Le dernier point soulève la question de savoir si le public du premier panel avait raison de suggérer que les arbitres sont les principaux garants de la régularité de la procédure. Refaire l’enquête dans une salle pleine de juges produirait probablement un résultat différent. Il s’agit sans doute d’une question de point de vue.
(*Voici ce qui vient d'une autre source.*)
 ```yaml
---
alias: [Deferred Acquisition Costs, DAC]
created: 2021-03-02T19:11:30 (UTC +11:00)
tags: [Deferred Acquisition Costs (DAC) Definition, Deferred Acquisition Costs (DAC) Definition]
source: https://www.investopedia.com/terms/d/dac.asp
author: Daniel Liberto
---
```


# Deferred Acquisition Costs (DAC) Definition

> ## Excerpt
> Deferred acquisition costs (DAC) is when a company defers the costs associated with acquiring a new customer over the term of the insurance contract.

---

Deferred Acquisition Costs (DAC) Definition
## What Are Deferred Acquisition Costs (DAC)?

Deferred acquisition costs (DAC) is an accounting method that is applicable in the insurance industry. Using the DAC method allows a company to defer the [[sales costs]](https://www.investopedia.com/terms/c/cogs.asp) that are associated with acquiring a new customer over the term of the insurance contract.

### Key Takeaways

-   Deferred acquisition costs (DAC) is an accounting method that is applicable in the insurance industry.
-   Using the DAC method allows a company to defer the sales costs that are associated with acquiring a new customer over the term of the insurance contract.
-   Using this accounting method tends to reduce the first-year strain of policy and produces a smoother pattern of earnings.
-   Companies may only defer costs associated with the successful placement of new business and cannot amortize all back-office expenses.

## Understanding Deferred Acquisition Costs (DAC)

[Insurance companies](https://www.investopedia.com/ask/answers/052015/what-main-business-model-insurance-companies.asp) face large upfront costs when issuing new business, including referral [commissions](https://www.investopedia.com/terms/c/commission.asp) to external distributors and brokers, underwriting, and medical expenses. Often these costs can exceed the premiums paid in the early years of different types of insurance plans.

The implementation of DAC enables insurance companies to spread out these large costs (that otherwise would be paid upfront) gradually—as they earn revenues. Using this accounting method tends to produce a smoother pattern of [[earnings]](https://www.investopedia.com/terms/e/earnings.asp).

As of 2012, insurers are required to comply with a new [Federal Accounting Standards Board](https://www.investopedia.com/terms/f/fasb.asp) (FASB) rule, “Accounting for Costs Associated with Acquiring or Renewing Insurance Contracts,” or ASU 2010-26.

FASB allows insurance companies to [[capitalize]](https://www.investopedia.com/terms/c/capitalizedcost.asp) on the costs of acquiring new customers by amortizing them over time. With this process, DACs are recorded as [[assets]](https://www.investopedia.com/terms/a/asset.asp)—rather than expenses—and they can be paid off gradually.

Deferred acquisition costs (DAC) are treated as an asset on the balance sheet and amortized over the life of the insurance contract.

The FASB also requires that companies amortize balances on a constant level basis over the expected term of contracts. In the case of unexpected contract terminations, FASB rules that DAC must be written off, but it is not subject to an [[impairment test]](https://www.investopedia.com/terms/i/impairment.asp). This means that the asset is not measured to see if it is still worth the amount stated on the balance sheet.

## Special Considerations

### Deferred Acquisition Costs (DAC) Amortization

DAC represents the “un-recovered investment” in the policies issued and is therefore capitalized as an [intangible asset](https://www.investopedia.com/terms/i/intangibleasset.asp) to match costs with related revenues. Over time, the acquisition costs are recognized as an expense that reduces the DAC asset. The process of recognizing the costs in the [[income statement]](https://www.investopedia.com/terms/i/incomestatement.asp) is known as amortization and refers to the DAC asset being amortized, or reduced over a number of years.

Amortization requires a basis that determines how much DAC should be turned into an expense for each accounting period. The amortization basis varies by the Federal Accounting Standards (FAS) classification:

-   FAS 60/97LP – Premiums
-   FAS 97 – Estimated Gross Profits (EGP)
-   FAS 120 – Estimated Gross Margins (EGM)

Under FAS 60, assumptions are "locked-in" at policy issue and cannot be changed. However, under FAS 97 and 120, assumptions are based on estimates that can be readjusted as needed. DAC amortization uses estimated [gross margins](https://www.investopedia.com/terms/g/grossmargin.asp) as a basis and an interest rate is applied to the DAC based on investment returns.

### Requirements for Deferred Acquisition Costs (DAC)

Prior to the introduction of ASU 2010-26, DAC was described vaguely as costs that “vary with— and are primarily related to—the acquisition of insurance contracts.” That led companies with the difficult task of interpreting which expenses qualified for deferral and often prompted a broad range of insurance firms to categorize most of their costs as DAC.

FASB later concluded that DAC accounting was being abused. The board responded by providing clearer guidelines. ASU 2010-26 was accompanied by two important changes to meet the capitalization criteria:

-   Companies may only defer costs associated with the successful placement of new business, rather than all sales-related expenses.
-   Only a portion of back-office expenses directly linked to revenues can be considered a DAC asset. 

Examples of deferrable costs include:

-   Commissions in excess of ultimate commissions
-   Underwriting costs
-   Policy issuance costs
Étant donné que les juges ont le dernier mot sur la régularité de la procédure et que les arbitres ne découvrent qu’avec le recul s’ils ont raison, cela soulève des questions complémentaires qui pourraient potentiellement être explorées lors d’une autre conférence de l’ITA : comment les arbitres peuvent-ils favoriser la confiance des juges, et en fin de compte des États, dans la conduite des procédures arbitrales et l’administration de la justice ? Des règles et des lignes directrices institutionnelles plus nuancées peuvent-elles apaiser les inquiétudes concernant les conflits d’intérêts et autres préoccupations relatives à la régularité de la procédure ? Comment la communauté de l’arbitrage peut-elle faire entendre sa voix lorsque les tribunaux étatiques sont saisis de questions pouvant avoir des conséquences de grande portée sur la conduite des procédures arbitrales ? En fin de compte, tant que les juges restent les arbitres finaux du processus régulier et décident du sort des sentences arbitrales, une bonne dose de « paranoïa du processus régulier » n’est peut-être pas une mauvaise chose après tout.